2010/01/12

The Forgotten Case for Traditional Marriage

There has been an enormous amount of talk about “marriage” in the last couple years in California with the State Supreme Court’s decision to allow same-sex couples to wed due to the State Constitution not explicitly stating otherwise followed by the passage of Proposition 8 (2008). However, there is a major misconception of “marriage” embedded in American society, and I am not just talking about sexual orientation.

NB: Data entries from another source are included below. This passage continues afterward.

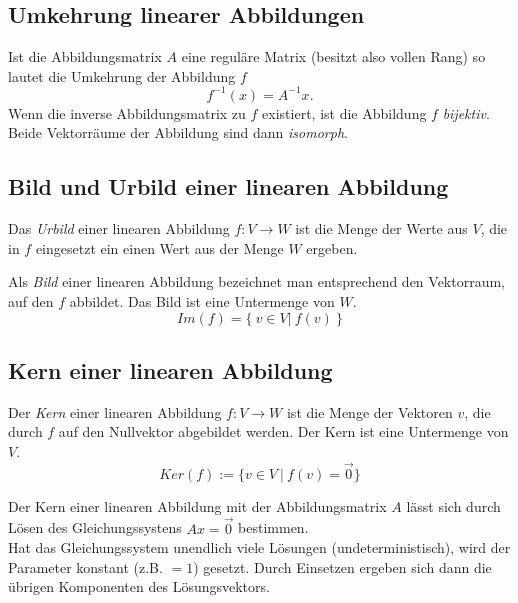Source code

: \subsection{Umkehrung linearer Abbildungen}
\label{sub:umkehrung_linearer_abbildungen}

Ist die Abbildungsmatrix $A$ eine reguläre Matrix (besitzt also vollen Rang) so lautet die Umkehrung der Abbildung $f$
\begin{equation}
	f^{-1}(x) = A^{-1}x.
\end{equation}
Wenn die inverse Abbildungsmatrix zu $f$ existiert, ist die Abbildung $f$ \emph{bijektiv}. Beide Vektorräume der 
Abbildung sind dann \emph{isomorph}.

\subsection{Bild und Urbild einer linearen Abbildung}
\label{sub:bild_und_urbild_einer_linearen_abbildung}

Das \emph{Urbild} einer linearen Abbildung $f : V \rightarrow W$ ist die Menge der Werte aus $V$, die in $f$ eingesetzt
ein einen Wert aus der Menge $W$ ergeben.

Als \emph{Bild} einer linearen Abbildung bezeichnet man entsprechend den Vektorraum, auf den $f$ abbildet. 
Das Bild ist eine Untermenge von $W$.
\begin{equation}
	Im(f) = \{ \: v \in V | \: f(v) \:  \}
\end{equation}

\subsection{Kern einer linearen Abbildung} 
\label{sub:kern_einer_linearen_abbildung}

Der \emph{Kern} einer linearen Abbildung $f : V \rightarrow W$ ist die Menge der Vektoren $v$, die durch $f$ auf den 
Nullvektor abgebildet werden. Der Kern ist eine Untermenge von $V$.
\begin{equation}
	Ker(f) := \{v \in V \: | \: f(v) = \overrightarrow{0}\}
\end{equation}

Der Kern einer linearen Abbildung mit der Abbildungsmatrix $A$ lässt sich durch Lösen des 
Gleichungssystens $Ax = \overrightarrow{0}$ bestimmen. \\
Hat das Gleichungssystem unendlich viele Lösungen
(undeterministisch), wird der Parameter konstant (z.B. $=1$) gesetzt. Durch Einsetzen ergeben sich dann die
übrigen Komponenten des Lösungsvektors.

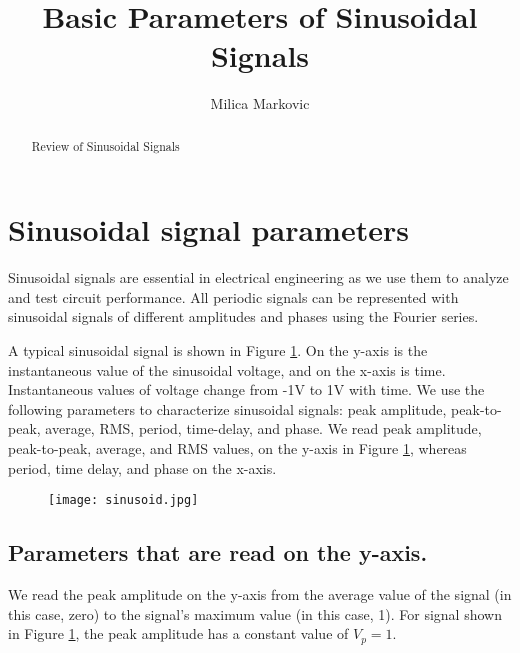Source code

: \documentclass{ximera}
\title{Basic Parameters of Sinusoidal Signals}
\author{Milica Markovic}
\begin{document}
  
\begin{abstract}  
Review of Sinusoidal Signals
\end{abstract}  
\maketitle

\section{Sinusoidal signal parameters}

Sinusoidal signals are essential in electrical engineering as we use them to analyze and test circuit performance. All periodic signals can be represented with sinusoidal signals of different amplitudes and phases using the Fourier series. 

A typical sinusoidal signal is shown in Figure \ref{sinusoid}. On the y-axis is the instantaneous value of the sinusoidal voltage, and on the x-axis is time. Instantaneous values of voltage change from -1V to 1V with time. We use the following parameters to characterize sinusoidal signals: peak amplitude, peak-to-peak, average, RMS, period, time-delay, and phase. We read peak amplitude, peak-to-peak, average, and RMS values, on the y-axis in Figure \ref{sinusoid}, whereas period, time delay, and phase on the x-axis.

\begin{figure}%
\begin{image}
\texttt{[image: sinusoid.jpg]}
\end{image}
\label{sinusoid}
\end{figure}



\subsection{Parameters that are read on the y-axis.}

\begin{definition}
We read the peak amplitude on the y-axis from the average value of the signal (in this case, zero) to the signal's maximum value (in this case, 1). For signal shown in Figure \ref{sinusoid}, the peak  amplitude has a constant value of $V_p=1$. 
\end{definition}
\end{document}
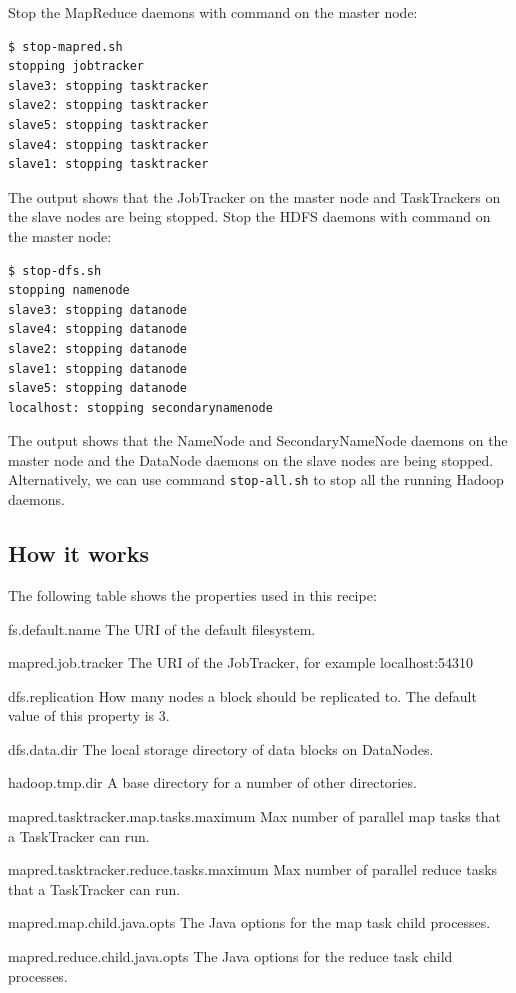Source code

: Stop the MapReduce daemons with command on the master node:
\lstset{style=bashstyle}
\begin{lstlisting}[caption=Stopping the MapReduce cluster]
$ stop-mapred.sh
stopping jobtracker
slave3: stopping tasktracker
slave2: stopping tasktracker
slave5: stopping tasktracker
slave4: stopping tasktracker
slave1: stopping tasktracker
\end{lstlisting}

The output shows that the JobTracker on the master node and TaskTrackers on the slave nodes are being stopped.
Stop the HDFS daemons with command on the master node:
\lstset{style=bashstyle}
\begin{lstlisting}[caption=Stopping the HDFS cluster.]
$ stop-dfs.sh
stopping namenode
slave3: stopping datanode
slave4: stopping datanode
slave2: stopping datanode
slave1: stopping datanode
slave5: stopping datanode
localhost: stopping secondarynamenode
\end{lstlisting}

The output shows that the NameNode and SecondaryNameNode daemons on the master node and the DataNode daemons on the slave nodes are being stopped. Alternatively, we can use command \verb|stop-all.sh| to stop all the running Hadoop daemons.

\subsection*{How it works}
The following table shows the properties used in this recipe:
\begin{description}
    \item{fs.default.name} The URI of the default filesystem.
    \item{mapred.job.tracker} The URI of the JobTracker, for example localhost:54310
    \item{dfs.replication} How many nodes a block should be replicated to. The default value of this property is 3.
    \item{dfs.data.dir} The local storage directory of data blocks on DataNodes.
    \item{hadoop.tmp.dir} A base directory for a number of other directories.
    \item{mapred.tasktracker.map.tasks.maximum} Max number of parallel map tasks that a TaskTracker can run.
    \item{mapred.tasktracker.reduce.tasks.maximum} Max number of parallel reduce tasks that a TaskTracker can run.
    \item{mapred.map.child.java.opts} The Java options for the map task child processes.
    \item{mapred.reduce.child.java.opts} The Java options for the reduce task child processes.
\end{description}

The degradation of marriage began not with the debate about same-sex unions, but during the era of sexual liberation in the 1960s. Then Republican Governor Ronald Reagan signed into law the Family Law Act of 1969, which abolished the long-standing tradition of requiring proof of fault by one spouse in order to dissolve the marital status of both spouses. The idea that two people can get married without much thought, because they can get out of it without much thought, has led to the idea that marriage is a right. Why wouldn’t it be a right if it were not a big deal? As long as two consenting adults want to enter into a contract, which needs no reason to be abolished, why should the government stand in their way? The right to marriage encourages the false sense that couples also have the right to a divorce, thereby the right to dismantle the foundation of society. It is no coincidence that since the era of sexual liberation, we have seen the social fabric coming undone with the legalization of abortion, increasing poverty among female-headed households, and a preoccupation on defining one’s worth by material goods instead of each person having intrinsic worth as a human being.

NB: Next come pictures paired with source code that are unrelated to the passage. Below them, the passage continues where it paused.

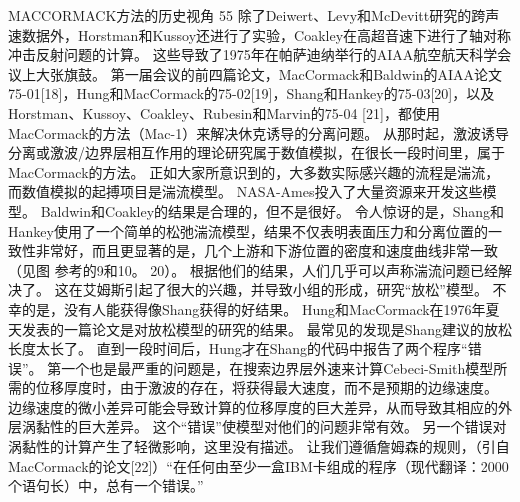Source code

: \documentclass[UTF8,11pt,a4paper,openany,fontset=fandol]{ctexbook}
\begin{document}
MACCORMACK方法的历史视角 55 除了Deiwert、Levy和McDevitt研究的跨声速数据外，Horstman和Kussoy还进行了实验，Coakley在高超音速下进行了轴对称冲击反射问题的计算。 这些导致了1975年在帕萨迪纳举行的AIAA航空航天科学会议上大张旗鼓。 第一届会议的前四篇论文，MacCormack和Baldwin的AIAA论文75-01[18]，Hung和MacCormack的75-02[19]，Shang和Hankey的75-03[20]，以及Horstman、Kussoy、Coakley、Rubesin和Marvin的75-04 [21]，都使用MacCormack的方法（Mac-1）来解决休克诱导的分离问题。 从那时起，激波诱导分离或激波/边界层相互作用的理论研究属于数值模拟，在很长一段时间里，属于MacCormack的方法。 正如大家所意识到的，大多数实际感兴趣的流程是湍流，而数值模拟的起搏项目是湍流模型。 NASA-Ames投入了大量资源来开发这些模型。 Baldwin和Coakley的结果是合理的，但不是很好。 令人惊讶的是，Shang和Hankey使用了一个简单的松弛湍流模型，结果不仅表明表面压力和分离位置的一致性非常好，而且更显著的是，几个上游和下游位置的密度和速度曲线非常一致（见图 参考的9和10。 20）。 根据他们的结果，人们几乎可以声称湍流问题已经解决了。 这在艾姆斯引起了很大的兴趣，并导致小组的形成，研究“放松”模型。 不幸的是，没有人能获得像Shang获得的好结果。 Hung和MacCormack在1976年夏天发表的一篇论文是对放松模型的研究的结果。 最常见的发现是Shang建议的放松长度太长了。 直到一段时间后，Hung才在Shang的代码中报告了两个程序“错误”。 第一个也是最严重的问题是，在搜索边界层外速来计算Cebeci-Smith模型所需的位移厚度时，由于激波的存在，将获得最大速度，而不是预期的边缘速度。 边缘速度的微小差异可能会导致计算的位移厚度的巨大差异，从而导致其相应的外层涡黏性的巨大差异。 这个“错误”使模型对他们的问题非常有效。 另一个错误对涡黏性的计算产生了轻微影响，这里没有描述。 让我们遵循詹姆森的规则，（引自MacCormack的论文[22]）“在任何由至少一盒IBM卡组成的程序（现代翻译：2000个语句长）中，总有一个错误。”
\end{document}
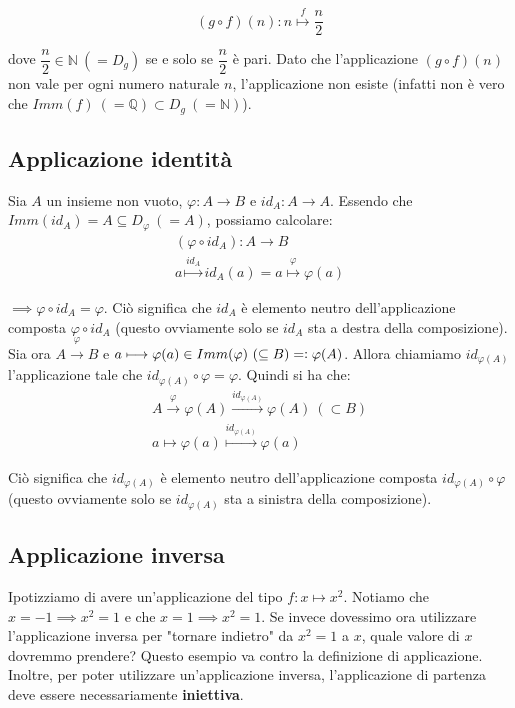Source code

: \documentclass{article}
\begin{document}
\begin{equation*}
    (g \circ f)(n): n \overset{f}{\longmapsto} \frac{n}{2}
\end{equation*}

\noindent dove $\dfrac{n}{2} \in \mathbb{N} \ (= D_g)$ se e solo se $\dfrac{n}{2}$ è pari. Dato che l'applicazione $(g \circ f)(n)$ non vale per ogni numero naturale $n$, l'applicazione non esiste (infatti non è vero che $Imm(f) \ (= \mathbb{Q}) \subset D_g \ (= \mathbb{N})$).

\subsection{Applicazione identità}
Sia $A$ un insieme non vuoto, $\varphi: A \xrightarrow{} B$ e $id_A: A \xrightarrow{} A$. Essendo che $Imm(id_A) = A \subseteq D_\varphi \ (= A)$, possiamo calcolare:
\begin{gather*}
    (\varphi \circ id_A): A \xrightarrow{} B\\
    a \overset{id_A}{\longmapsto} id_A(a) = a \overset{\varphi}{\longmapsto} \varphi(a)
\end{gather*}

\noindent $\implies \varphi \circ id_A = \varphi$. Ciò significa che $id_A$ è elemento neutro dell'applicazione composta $\varphi \circ id_A$ (questo ovviamente solo se $id_A$ sta a destra della composizione).\\

\noindent Sia ora $A \overset{\varphi}{\xrightarrow{}} B$ e $a \longmapsto \varphi(a) \in Imm(\varphi) \ (\subseteq B) = \vcentcolon \varphi(A)$. Allora chiamiamo $id_{\varphi(A)}$ l'applicazione tale che $id_{\varphi(A)} \circ \varphi = \varphi$. Quindi si ha che:
\begin{gather*}
    A \overset{\varphi}{\longrightarrow} \varphi(A) \overset{id_{\varphi(A)}}{\longrightarrow} \varphi(A) \ (\subset B) \\
    a \longmapsto \varphi(a) \overset{id_{\varphi(A)}}{\longmapsto} \varphi(a)
\end{gather*}

\noindent Ciò significa che $id_{\varphi(A)}$ è elemento neutro dell'applicazione composta $id_{\varphi(A)} \circ \varphi$ (questo ovviamente solo se $id_{\varphi(A)}$ sta a sinistra della composizione).\\

\subsection{Applicazione inversa}
Ipotizziamo di avere un'applicazione del tipo $f: x \longmapsto x^2$. Notiamo che $x = -1 \implies x^2 = 1$ e che $x = 1 \implies x^2 = 1$. Se invece dovessimo ora utilizzare l'applicazione inversa per "tornare indietro" da $x^2 = 1$ a $x$, quale valore di $x$ dovremmo prendere? Questo esempio va contro la definizione di applicazione. Inoltre, per poter utilizzare un'applicazione inversa, l'applicazione di partenza deve essere necessariamente \textbf{iniettiva}.\\
\end{document}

People have lost sight of the basic fact of marriage, which is that it cannot be undone. There are those who will now want to argue that annulments effectively undoes a marriage, but that is erroneous thinking, because an annulment merely recognizes that some marriages are putative, meaning that it did not exist in the first place. Therefore, you cannot disband something that was never in existence. Annulments and putative marriages are another topic altogether, so I will not be discussing it much further in this essay. Society seems to have lost sight of the permanence of marriage due to its misguided notions of love. “Marriage is about love,” people often say. Even Captain and Tenille sing that “love will keep us together.” It would be foolish to argue that love is not an important aspect of marriage, but it would be equally foolish to argue that love is what marriage is about. If two people truly loved each other, they would not need a piece of paper and legal benefits to prove it. Unfortunately, the fading of love between two people is exactly what leads to “irreconcilable differences,” meaning that after the love has gone, so has the marriage.

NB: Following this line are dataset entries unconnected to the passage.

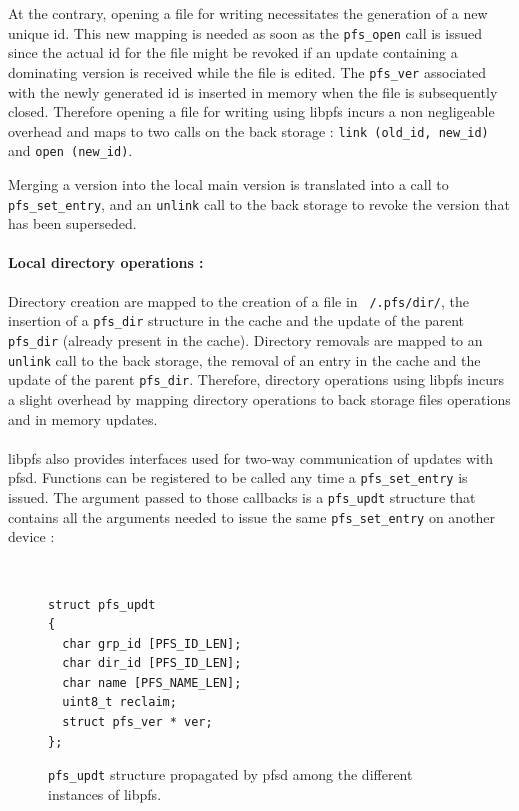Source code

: At the contrary, opening a file for writing necessitates the
generation of a new unique id. This new mapping is needed as soon as
the {\tt pfs\_open} call is issued since the actual id for the file
might be revoked if an update containing a dominating version is
received while the file is edited. The {\tt pfs\_ver} associated with
the newly generated id is inserted in memory when the file is
subsequently closed. Therefore opening a file for writing using libpfs
incurs a non negligeable overhead and maps to two calls on the back
storage : {\tt link (old\_id, new\_id)} and {\tt open (new\_id)}.

Merging a version into the local main version is translated into a
call to {\tt pfs\_set\_entry}, and an {\tt unlink} call to the back
storage to revoke the version that has been superseded.

\paragraph{Local directory operations :}
Directory creation are mapped to the creation of a file in {\tt
  /.pfs/dir/}, the insertion of a {\tt pfs\_dir} structure in the
cache and the update of the parent {\tt pfs\_dir} (already present in
the cache). Directory removals are mapped to an {\tt unlink} call to
the back storage, the removal of an entry in the cache and the update
of the parent {\tt pfs\_dir}. Therefore, directory operations using
libpfs incurs a slight overhead by mapping directory operations to
back storage files operations and in memory updates.

\paragraph{}

libpfs also provides interfaces used for two-way communication of
updates with pfsd. Functions can be registered to be called
any time a {\tt pfs\_set\_entry} is issued. The argument passed to
those callbacks is a {\tt pfs\_updt} structure that contains all the
arguments needed to issue the same {\tt pfs\_set\_entry} on another
device :

\begin{figure}[ht]
\begin{center}
{\tt \small
\begin{verbatim}
struct pfs_updt
{
  char grp_id [PFS_ID_LEN];
  char dir_id [PFS_ID_LEN];  
  char name [PFS_NAME_LEN];
  uint8_t reclaim;
  struct pfs_ver * ver;
};
\end{verbatim}
}
\end{center}
\caption{\label{MemStruct}
{\small {\tt pfs\_updt} structure propagated by pfsd among the
    different instances of libpfs.}}
\end{figure}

The idea that marriage is a right combined with the idea that marriage is about love brings us (backwards) to the 21st Century. There is a lot of unnecessary discussion right now about the constitutionality regarding the legalization of “same-sex marriages.” However, how can society even think it has the authority to discuss these unions when we have utterly failed at defining traditional marriage correctly? There are those who love to quote the Scriptures regarding homosexuals, but fail to read what Jesus says Himself about divorce. The Gospel according to St. Mark explicitly states:


“…from the beginning of creation, 'God made them male and female. For this reason a man shall leave his father and mother (and be joined to his wife), and the two shall become one flesh.' So they are no longer two but one flesh. Therefore what God has joined together, no human being must separate." In the house the disciples again questioned him about this. He said to them, "Whoever divorces his wife and marries another commits adultery against her; and if she divorces her husband and marries another, she commits adultery."


The irony is that the same verse from Genesis that Jesus quotes to condemn divorce is one of the same verses opponents of “same-sex marriages” use to oppose “same-sex marriages.” California, let us re-examine how we have strayed so far off the path of what traditional marriage ought to be and correct this egregious error before we talk about whether or not to expand the definition of marriage to non-heterosexual couples.